I've always thought that HTML made a pretty amazing platform for applications when you have the specific goal that the application should be an enhancement (of editing controls + toolbars + whatever) on top of a clean, semantic, static HTML document. Because then you get all the advantages of having a "document" even though you have an application. (These arguments don't apply to "native-ized" apps like Electron apps; only to actual apps-at-URLs-in-a-browser.)

You can, for example, print your application's interface (i.e. your document), without having to implement your own print-layout logic, because that logic can just be the browser doing CSS @media(print) to the DOM. (Which can, with a few @media(print)-scoped rules, hide all the toolbars to just leave the document.)

Or, users can use User-Agent stylesheets (think "forcing high-contrast" or "disabling serif fonts") and browser extensions to customize your application [or, more importantly, anyone's old closed-source abandonware application that's never gonna make an accessibility update ever again], because your application's interface is guaranteed to exist in the intermediary state of a DOM tree, where those things can get to it to munge it†.

† (This is also true in various ways for each OS UI framework—and you can create native "extensions" like screen-readers that use the OS accessibility APIs of each OS—but you have to redo this work. WebExtensions are cross-platform.)

Also, with web-apps, users get final control over how the application is sized and shaped on the desktop, and so apps are forced to be at least semi-responsive—which is easy, because the default layout algorithm for any container, if you don't override it, is a reflowable-text algorithm.
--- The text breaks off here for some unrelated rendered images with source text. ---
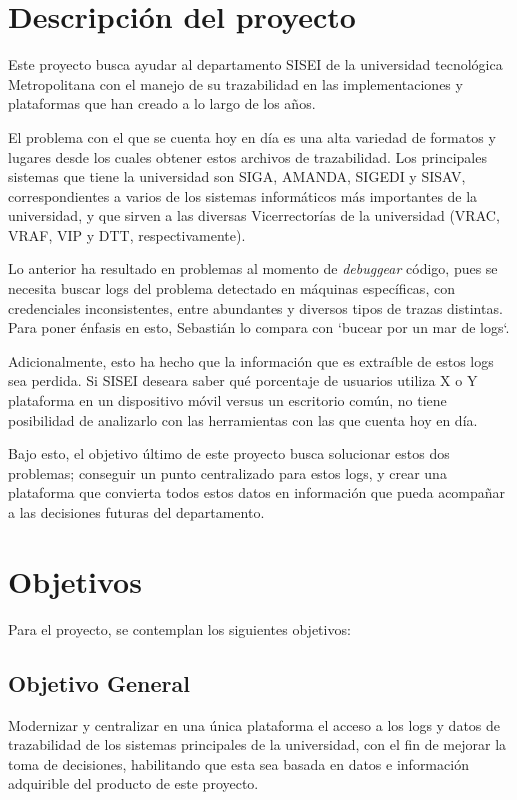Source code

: \section{Descripción del proyecto}

Este proyecto busca ayudar al departamento SISEI de la universidad tecnológica Metropolitana con el manejo de su trazabilidad en las implementaciones y plataformas que han creado a lo largo de los años.

El problema con el que se cuenta hoy en día es una alta variedad de formatos y lugares desde los cuales obtener estos archivos de trazabilidad. Los principales sistemas que tiene la universidad son SIGA, AMANDA, SIGEDI y SISAV, correspondientes a varios de los sistemas informáticos más importantes de la universidad, y que sirven a las diversas Vicerrectorías de la universidad (VRAC, VRAF, VIP y DTT, respectivamente).

Lo anterior ha resultado en problemas al momento de \textit{debuggear} código, pues se necesita buscar logs del problema detectado en máquinas específicas, con credenciales inconsistentes, entre abundantes y diversos tipos de trazas distintas. Para poner énfasis en esto, Sebastián lo compara con `bucear por un mar de logs`.

Adicionalmente, esto ha hecho que la información que es extraíble de estos logs sea perdida. Si SISEI deseara saber qué porcentaje de usuarios utiliza X o Y plataforma en un dispositivo móvil versus un escritorio común, no tiene posibilidad de analizarlo con las herramientas con las que cuenta hoy en día.

Bajo esto, el objetivo último de este proyecto busca solucionar estos dos problemas; conseguir un punto centralizado para estos logs, y crear una plataforma que convierta todos estos datos en información que pueda acompañar a las decisiones futuras del departamento.

\section{Objetivos}

Para el proyecto, se contemplan los siguientes objetivos:

\subsection{Objetivo General}

Modernizar y centralizar en una única plataforma el acceso a los logs y datos de trazabilidad de los sistemas principales de la universidad, con el fin de mejorar la toma de decisiones, habilitando que esta sea basada en datos e información adquirible del producto de este proyecto.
Web-apps are the only apps where I'm (nearly) guaranteed to have the ability to adjust the em-widths of blocks of text so that they're actually comfortable to read.

And, as an added benefit, as long as you ensure that you really are serving a static HTML document at each URL that is progressively-enhanced into being your app—then your web-app can double as a programmatically-accessible infobase. Google can't index a native app. You can't scrape a native app. You can't embed microformats into a native app. Etc.


Actually, I wouldn't mind it that much if it was as you described.

I believe that a web-based UI would still be slower than a native application, if only because of the huge number of abstractions in-between, but I'd say it's something that can be overcome by (a) newer hardware, (b) better development i.e. careful profiling and optimization, (c) advancements made by the browser engine developers, and (most likely) a combination of all three.

There's also the issue with the Web as a platform, but honestly, it's not as bad as purists on HN make it. No technology is perfect. I used to be a very loud opponent of using Web technologies for applications, but I realize that ship's pretty much sailed, and we could have had a much worse outcome than this.

My main gripe with Electron has always been the inability to share resources between instances. If firing up Slack or VSCode would have the same net impact on my memory use as opening a new Chrome tab, I'd gladly run them and quit complaining.


I would still hate it. When it comes to UX I care a lot about the little stuff, and with all web-wrapper apps I've ever used it's death by a thousand cuts. Lots of little things that work in native apps don't work in Electron apps.

Let's take Slack as an example. All the keyboard shortcuts use weird modifier keys like option instead of command, and I can't discover any of them by looking through the menu bar like I can in a native app.

Or for another example, the Services feature of macOS doesn't work correctly with Electron apps. In any native app I can select some text and then trigger a Service on that text (for example, I've defined a service to be able to select a bug id and hit a keyboard shortcut to view that bug in our bug tracker). No such luck in Slack.


I'd like electron if it was just a natively, AOT compiled rendering library.